**Exercise instructions**. Give every entry again, word for word and in full.

=== Data for the task ===

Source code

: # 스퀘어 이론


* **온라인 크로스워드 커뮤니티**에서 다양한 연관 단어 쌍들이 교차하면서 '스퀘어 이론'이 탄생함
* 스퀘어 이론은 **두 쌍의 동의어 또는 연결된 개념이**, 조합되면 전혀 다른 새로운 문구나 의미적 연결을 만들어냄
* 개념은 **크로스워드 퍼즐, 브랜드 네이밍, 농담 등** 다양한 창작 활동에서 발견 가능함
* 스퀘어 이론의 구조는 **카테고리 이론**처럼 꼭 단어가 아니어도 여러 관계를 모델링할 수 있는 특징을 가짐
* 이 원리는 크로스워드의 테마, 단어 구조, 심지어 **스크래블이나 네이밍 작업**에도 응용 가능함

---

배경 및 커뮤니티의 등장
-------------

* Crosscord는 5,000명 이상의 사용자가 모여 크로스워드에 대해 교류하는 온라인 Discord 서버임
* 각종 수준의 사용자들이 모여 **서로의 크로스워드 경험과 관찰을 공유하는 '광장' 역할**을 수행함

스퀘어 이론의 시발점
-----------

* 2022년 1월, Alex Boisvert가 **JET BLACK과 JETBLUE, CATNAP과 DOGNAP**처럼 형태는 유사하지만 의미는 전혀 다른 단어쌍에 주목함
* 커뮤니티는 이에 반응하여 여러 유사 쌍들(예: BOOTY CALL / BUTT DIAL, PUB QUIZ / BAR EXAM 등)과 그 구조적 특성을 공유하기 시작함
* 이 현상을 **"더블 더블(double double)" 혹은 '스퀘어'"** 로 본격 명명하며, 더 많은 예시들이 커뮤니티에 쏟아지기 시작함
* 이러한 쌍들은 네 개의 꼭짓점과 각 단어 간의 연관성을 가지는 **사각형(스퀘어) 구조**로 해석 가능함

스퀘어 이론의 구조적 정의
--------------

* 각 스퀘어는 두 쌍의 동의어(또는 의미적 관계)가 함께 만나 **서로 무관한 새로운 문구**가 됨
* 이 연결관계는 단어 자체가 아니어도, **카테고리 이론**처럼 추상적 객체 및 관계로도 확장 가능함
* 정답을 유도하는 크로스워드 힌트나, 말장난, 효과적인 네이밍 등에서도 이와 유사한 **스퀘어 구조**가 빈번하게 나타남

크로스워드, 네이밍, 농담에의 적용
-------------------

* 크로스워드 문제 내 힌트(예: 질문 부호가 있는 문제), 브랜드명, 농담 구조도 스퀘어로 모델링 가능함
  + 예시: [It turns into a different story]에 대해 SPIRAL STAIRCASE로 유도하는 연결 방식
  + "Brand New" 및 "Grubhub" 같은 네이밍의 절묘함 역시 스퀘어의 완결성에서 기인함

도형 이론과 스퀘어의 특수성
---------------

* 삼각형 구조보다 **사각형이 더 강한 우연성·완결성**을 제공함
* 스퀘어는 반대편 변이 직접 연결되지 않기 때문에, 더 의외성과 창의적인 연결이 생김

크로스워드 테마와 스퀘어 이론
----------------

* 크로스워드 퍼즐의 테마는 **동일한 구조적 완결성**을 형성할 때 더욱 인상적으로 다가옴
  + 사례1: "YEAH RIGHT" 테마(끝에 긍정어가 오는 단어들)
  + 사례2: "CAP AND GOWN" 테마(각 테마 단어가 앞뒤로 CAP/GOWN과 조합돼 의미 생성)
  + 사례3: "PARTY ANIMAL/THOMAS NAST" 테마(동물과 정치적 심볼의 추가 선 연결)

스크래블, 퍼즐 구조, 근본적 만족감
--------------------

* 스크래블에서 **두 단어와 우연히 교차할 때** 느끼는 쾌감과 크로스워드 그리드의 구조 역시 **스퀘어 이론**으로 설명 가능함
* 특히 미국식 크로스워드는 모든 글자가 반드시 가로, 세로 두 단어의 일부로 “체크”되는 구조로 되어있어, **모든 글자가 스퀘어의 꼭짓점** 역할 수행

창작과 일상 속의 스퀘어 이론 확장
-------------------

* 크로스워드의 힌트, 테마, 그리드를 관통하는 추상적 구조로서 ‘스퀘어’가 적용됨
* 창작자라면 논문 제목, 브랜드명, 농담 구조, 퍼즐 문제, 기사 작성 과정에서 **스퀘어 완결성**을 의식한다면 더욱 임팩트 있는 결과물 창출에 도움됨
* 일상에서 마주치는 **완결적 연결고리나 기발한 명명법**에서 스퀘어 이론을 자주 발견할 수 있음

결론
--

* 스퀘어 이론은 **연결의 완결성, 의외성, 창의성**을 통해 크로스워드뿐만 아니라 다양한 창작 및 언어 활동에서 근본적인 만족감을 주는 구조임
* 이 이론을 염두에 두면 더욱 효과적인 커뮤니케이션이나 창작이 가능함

===

**Task answer**.
Source code

: # 스퀘어 이론


* **온라인 크로스워드 커뮤니티**에서 다양한 연관 단어 쌍들이 교차하면서 '스퀘어 이론'이 탄생함
* 스퀘어 이론은 **두 쌍의 동의어 또는 연결된 개념이**, 조합되면 전혀 다른 새로운 문구나 의미적 연결을 만들어냄
* 개념은 **크로스워드 퍼즐, 브랜드 네이밍, 농담 등** 다양한 창작 활동에서 발견 가능함
* 스퀘어 이론의 구조는 **카테고리 이론**처럼 꼭 단어가 아니어도 여러 관계를 모델링할 수 있는 특징을 가짐
* 이 원리는 크로스워드의 테마, 단어 구조, 심지어 **스크래블이나 네이밍 작업**에도 응용 가능함

---

배경 및 커뮤니티의 등장
-------------

* Crosscord는 5,000명 이상의 사용자가 모여 크로스워드에 대해 교류하는 온라인 Discord 서버임
* 각종 수준의 사용자들이 모여 **서로의 크로스워드 경험과 관찰을 공유하는 '광장' 역할**을 수행함

스퀘어 이론의 시발점
-----------

* 2022년 1월, Alex Boisvert가 **JET BLACK과 JETBLUE, CATNAP과 DOGNAP**처럼 형태는 유사하지만 의미는 전혀 다른 단어쌍에 주목함
* 커뮤니티는 이에 반응하여 여러 유사 쌍들(예: BOOTY CALL / BUTT DIAL, PUB QUIZ / BAR EXAM 등)과 그 구조적 특성을 공유하기 시작함
* 이 현상을 **"더블 더블(double double)" 혹은 '스퀘어'"** 로 본격 명명하며, 더 많은 예시들이 커뮤니티에 쏟아지기 시작함
* 이러한 쌍들은 네 개의 꼭짓점과 각 단어 간의 연관성을 가지는 **사각형(스퀘어) 구조**로 해석 가능함

스퀘어 이론의 구조적 정의
--------------

* 각 스퀘어는 두 쌍의 동의어(또는 의미적 관계)가 함께 만나 **서로 무관한 새로운 문구**가 됨
* 이 연결관계는 단어 자체가 아니어도, **카테고리 이론**처럼 추상적 객체 및 관계로도 확장 가능함
* 정답을 유도하는 크로스워드 힌트나, 말장난, 효과적인 네이밍 등에서도 이와 유사한 **스퀘어 구조**가 빈번하게 나타남

크로스워드, 네이밍, 농담에의 적용
-------------------

* 크로스워드 문제 내 힌트(예: 질문 부호가 있는 문제), 브랜드명, 농담 구조도 스퀘어로 모델링 가능함
  + 예시: [It turns into a different story]에 대해 SPIRAL STAIRCASE로 유도하는 연결 방식
  + "Brand New" 및 "Grubhub" 같은 네이밍의 절묘함 역시 스퀘어의 완결성에서 기인함

도형 이론과 스퀘어의 특수성
---------------

* 삼각형 구조보다 **사각형이 더 강한 우연성·완결성**을 제공함
* 스퀘어는 반대편 변이 직접 연결되지 않기 때문에, 더 의외성과 창의적인 연결이 생김

크로스워드 테마와 스퀘어 이론
----------------

* 크로스워드 퍼즐의 테마는 **동일한 구조적 완결성**을 형성할 때 더욱 인상적으로 다가옴
  + 사례1: "YEAH RIGHT" 테마(끝에 긍정어가 오는 단어들)
  + 사례2: "CAP AND GOWN" 테마(각 테마 단어가 앞뒤로 CAP/GOWN과 조합돼 의미 생성)
  + 사례3: "PARTY ANIMAL/THOMAS NAST" 테마(동물과 정치적 심볼의 추가 선 연결)

스크래블, 퍼즐 구조, 근본적 만족감
--------------------

* 스크래블에서 **두 단어와 우연히 교차할 때** 느끼는 쾌감과 크로스워드 그리드의 구조 역시 **스퀘어 이론**으로 설명 가능함
* 특히 미국식 크로스워드는 모든 글자가 반드시 가로, 세로 두 단어의 일부로 “체크”되는 구조로 되어있어, **모든 글자가 스퀘어의 꼭짓점** 역할 수행

창작과 일상 속의 스퀘어 이론 확장
-------------------

* 크로스워드의 힌트, 테마, 그리드를 관통하는 추상적 구조로서 ‘스퀘어’가 적용됨
* 창작자라면 논문 제목, 브랜드명, 농담 구조, 퍼즐 문제, 기사 작성 과정에서 **스퀘어 완결성**을 의식한다면 더욱 임팩트 있는 결과물 창출에 도움됨
* 일상에서 마주치는 **완결적 연결고리나 기발한 명명법**에서 스퀘어 이론을 자주 발견할 수 있음

결론
--

* 스퀘어 이론은 **연결의 완결성, 의외성, 창의성**을 통해 크로스워드뿐만 아니라 다양한 창작 및 언어 활동에서 근본적인 만족감을 주는 구조임
* 이 이론을 염두에 두면 더욱 효과적인 커뮤니케이션이나 창작이 가능함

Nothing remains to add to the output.